### [EXERCISE DETAILS]
From the entries, copy every line that carries the string "updating".

### [Records drawn from a dataset]
%%

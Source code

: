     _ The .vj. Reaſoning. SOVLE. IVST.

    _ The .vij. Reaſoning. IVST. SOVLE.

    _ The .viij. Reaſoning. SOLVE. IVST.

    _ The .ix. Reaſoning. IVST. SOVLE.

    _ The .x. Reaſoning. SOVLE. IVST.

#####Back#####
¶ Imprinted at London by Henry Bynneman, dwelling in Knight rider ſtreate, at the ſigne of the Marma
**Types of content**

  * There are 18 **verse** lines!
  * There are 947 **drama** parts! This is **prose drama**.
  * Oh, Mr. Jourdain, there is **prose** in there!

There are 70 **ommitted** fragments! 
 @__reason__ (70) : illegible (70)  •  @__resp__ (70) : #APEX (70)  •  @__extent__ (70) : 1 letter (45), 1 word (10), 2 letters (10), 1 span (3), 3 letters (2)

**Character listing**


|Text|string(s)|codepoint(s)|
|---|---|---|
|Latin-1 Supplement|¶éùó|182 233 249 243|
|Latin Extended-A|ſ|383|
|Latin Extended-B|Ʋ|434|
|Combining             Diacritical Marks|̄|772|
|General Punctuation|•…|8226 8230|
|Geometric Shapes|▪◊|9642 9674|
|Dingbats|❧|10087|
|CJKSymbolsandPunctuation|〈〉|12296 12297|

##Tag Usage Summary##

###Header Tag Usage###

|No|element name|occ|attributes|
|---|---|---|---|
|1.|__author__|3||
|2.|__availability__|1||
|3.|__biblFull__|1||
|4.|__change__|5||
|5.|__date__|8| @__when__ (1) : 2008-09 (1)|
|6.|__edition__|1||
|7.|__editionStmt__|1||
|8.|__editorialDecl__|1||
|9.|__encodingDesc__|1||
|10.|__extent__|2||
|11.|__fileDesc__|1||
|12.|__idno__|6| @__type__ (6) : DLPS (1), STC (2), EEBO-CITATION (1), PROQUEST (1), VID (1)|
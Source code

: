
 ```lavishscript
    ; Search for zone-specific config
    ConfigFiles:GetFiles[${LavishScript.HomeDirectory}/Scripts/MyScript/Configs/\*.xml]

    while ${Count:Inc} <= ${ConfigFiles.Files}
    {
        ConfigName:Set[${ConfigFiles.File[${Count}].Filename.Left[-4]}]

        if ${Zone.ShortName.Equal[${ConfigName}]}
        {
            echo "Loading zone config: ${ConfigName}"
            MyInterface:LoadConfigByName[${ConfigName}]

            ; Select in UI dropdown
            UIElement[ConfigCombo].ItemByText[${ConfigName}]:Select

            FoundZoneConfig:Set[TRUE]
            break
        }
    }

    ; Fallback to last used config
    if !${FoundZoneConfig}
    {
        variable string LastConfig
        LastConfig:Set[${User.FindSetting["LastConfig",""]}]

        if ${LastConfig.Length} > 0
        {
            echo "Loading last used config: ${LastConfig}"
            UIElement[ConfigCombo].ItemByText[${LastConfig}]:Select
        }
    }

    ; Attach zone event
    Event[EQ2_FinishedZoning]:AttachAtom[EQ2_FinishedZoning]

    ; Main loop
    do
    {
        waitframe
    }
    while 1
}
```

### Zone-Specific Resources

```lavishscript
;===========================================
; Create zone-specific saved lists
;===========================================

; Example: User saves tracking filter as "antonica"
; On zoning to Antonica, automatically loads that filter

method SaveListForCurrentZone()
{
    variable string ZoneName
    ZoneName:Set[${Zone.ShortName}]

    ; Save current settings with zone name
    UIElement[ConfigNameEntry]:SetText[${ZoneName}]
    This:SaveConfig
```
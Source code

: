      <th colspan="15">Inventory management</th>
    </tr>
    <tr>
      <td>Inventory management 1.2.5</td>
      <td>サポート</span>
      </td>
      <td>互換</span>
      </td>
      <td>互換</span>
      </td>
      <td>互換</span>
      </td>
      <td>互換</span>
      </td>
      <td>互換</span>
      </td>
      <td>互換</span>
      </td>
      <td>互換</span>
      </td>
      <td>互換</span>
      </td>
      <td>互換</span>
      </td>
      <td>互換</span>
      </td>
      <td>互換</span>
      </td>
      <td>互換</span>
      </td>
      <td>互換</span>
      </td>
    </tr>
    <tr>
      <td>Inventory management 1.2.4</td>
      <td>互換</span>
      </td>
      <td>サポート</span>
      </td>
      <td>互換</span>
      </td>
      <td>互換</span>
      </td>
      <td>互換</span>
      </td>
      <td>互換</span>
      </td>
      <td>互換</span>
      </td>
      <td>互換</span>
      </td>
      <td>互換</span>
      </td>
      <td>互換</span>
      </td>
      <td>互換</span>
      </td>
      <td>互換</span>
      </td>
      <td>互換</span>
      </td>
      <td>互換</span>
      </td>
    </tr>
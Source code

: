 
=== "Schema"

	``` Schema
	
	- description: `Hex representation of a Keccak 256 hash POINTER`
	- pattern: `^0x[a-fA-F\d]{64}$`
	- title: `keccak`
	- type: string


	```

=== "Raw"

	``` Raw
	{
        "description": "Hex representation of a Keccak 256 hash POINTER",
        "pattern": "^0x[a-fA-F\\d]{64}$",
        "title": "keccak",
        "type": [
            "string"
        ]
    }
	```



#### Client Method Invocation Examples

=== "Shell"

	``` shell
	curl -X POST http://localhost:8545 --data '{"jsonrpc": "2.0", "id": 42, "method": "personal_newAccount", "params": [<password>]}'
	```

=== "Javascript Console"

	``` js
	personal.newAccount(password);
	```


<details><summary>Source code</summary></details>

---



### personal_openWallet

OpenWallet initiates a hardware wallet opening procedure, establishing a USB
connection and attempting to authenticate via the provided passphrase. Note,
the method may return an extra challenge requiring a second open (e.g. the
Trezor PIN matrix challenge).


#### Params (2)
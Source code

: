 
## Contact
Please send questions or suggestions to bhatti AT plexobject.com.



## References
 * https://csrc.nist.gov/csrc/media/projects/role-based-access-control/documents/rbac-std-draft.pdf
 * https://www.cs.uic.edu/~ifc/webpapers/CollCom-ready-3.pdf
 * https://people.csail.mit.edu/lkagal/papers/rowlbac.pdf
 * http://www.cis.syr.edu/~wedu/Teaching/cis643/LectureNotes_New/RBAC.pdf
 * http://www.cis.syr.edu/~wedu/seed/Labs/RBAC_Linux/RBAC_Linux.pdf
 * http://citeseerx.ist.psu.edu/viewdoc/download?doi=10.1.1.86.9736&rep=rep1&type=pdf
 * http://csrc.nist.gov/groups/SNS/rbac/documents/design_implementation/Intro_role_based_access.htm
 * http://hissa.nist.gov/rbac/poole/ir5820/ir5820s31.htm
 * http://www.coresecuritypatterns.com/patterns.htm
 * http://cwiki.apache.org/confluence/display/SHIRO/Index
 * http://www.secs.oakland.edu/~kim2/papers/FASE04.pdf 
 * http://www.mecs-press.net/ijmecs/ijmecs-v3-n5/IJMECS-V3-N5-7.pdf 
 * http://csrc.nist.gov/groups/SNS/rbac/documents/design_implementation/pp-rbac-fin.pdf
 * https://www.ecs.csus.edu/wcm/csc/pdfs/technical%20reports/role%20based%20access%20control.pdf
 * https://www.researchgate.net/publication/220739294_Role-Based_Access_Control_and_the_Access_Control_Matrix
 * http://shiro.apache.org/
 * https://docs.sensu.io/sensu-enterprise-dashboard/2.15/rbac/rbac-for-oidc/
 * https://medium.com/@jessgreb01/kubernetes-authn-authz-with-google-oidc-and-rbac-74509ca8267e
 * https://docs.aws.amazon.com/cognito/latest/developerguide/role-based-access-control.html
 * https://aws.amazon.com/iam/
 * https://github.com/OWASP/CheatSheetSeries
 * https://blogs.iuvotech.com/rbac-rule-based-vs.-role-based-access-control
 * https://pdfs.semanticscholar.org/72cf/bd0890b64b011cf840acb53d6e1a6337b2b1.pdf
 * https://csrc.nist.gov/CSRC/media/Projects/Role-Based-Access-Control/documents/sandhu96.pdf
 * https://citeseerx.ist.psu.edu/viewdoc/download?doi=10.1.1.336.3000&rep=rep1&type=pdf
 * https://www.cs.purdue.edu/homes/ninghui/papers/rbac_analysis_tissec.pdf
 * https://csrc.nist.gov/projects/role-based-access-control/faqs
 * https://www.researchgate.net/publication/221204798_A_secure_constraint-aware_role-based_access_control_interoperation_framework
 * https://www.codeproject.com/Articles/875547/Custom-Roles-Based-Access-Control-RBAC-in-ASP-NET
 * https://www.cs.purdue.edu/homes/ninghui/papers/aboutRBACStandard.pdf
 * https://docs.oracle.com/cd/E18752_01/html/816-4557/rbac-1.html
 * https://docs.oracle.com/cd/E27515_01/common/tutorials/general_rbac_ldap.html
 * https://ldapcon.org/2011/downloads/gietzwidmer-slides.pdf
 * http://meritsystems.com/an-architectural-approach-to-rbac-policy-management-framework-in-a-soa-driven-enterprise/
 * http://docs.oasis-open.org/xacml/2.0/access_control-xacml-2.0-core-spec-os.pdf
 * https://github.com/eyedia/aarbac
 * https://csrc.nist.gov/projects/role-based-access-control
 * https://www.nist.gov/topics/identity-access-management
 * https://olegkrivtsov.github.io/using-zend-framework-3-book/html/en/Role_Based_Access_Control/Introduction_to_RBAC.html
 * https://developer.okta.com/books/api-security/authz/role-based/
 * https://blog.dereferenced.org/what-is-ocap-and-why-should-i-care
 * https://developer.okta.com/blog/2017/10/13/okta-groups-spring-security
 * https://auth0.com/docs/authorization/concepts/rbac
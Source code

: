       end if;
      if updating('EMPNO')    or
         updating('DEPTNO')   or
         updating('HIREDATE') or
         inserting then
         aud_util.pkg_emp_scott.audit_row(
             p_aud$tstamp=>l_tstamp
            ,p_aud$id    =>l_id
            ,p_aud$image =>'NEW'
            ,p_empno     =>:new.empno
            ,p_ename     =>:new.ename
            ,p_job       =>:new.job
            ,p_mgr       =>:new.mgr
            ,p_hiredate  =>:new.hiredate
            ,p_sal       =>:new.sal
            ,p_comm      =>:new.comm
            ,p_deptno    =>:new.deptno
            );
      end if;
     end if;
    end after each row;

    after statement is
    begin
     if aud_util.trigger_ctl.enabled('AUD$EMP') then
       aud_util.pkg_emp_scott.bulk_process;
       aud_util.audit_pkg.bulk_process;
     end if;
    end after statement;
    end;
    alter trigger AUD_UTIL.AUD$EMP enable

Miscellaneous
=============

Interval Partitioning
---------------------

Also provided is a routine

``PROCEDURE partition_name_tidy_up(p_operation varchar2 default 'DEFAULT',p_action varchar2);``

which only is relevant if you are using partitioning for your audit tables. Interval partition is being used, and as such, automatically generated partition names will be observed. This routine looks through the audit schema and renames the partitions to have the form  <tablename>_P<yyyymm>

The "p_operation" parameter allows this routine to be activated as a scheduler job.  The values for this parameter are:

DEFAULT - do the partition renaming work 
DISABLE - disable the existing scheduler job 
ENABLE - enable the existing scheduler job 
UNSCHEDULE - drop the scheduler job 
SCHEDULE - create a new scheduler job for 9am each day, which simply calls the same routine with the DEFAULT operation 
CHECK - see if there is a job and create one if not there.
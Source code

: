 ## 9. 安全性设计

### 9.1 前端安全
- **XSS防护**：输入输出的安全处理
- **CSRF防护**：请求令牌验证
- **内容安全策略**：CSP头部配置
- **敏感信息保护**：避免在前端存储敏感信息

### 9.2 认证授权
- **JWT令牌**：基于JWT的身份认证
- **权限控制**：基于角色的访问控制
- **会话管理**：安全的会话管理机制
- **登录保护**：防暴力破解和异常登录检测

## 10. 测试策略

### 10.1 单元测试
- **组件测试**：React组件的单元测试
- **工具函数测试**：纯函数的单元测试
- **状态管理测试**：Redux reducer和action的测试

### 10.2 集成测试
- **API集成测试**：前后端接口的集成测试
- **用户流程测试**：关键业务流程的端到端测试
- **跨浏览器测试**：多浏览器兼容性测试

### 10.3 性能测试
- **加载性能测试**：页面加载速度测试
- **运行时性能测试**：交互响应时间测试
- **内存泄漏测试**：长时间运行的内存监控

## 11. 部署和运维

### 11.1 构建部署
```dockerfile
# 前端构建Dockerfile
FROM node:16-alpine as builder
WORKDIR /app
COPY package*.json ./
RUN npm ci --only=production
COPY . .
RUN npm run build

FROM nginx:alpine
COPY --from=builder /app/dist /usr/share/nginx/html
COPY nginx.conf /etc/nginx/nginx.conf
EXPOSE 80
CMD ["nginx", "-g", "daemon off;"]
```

%%

### [RESPONSE]
      if updating('EMPNO')    or
         updating('DEPTNO')   or
         updating('HIREDATE') or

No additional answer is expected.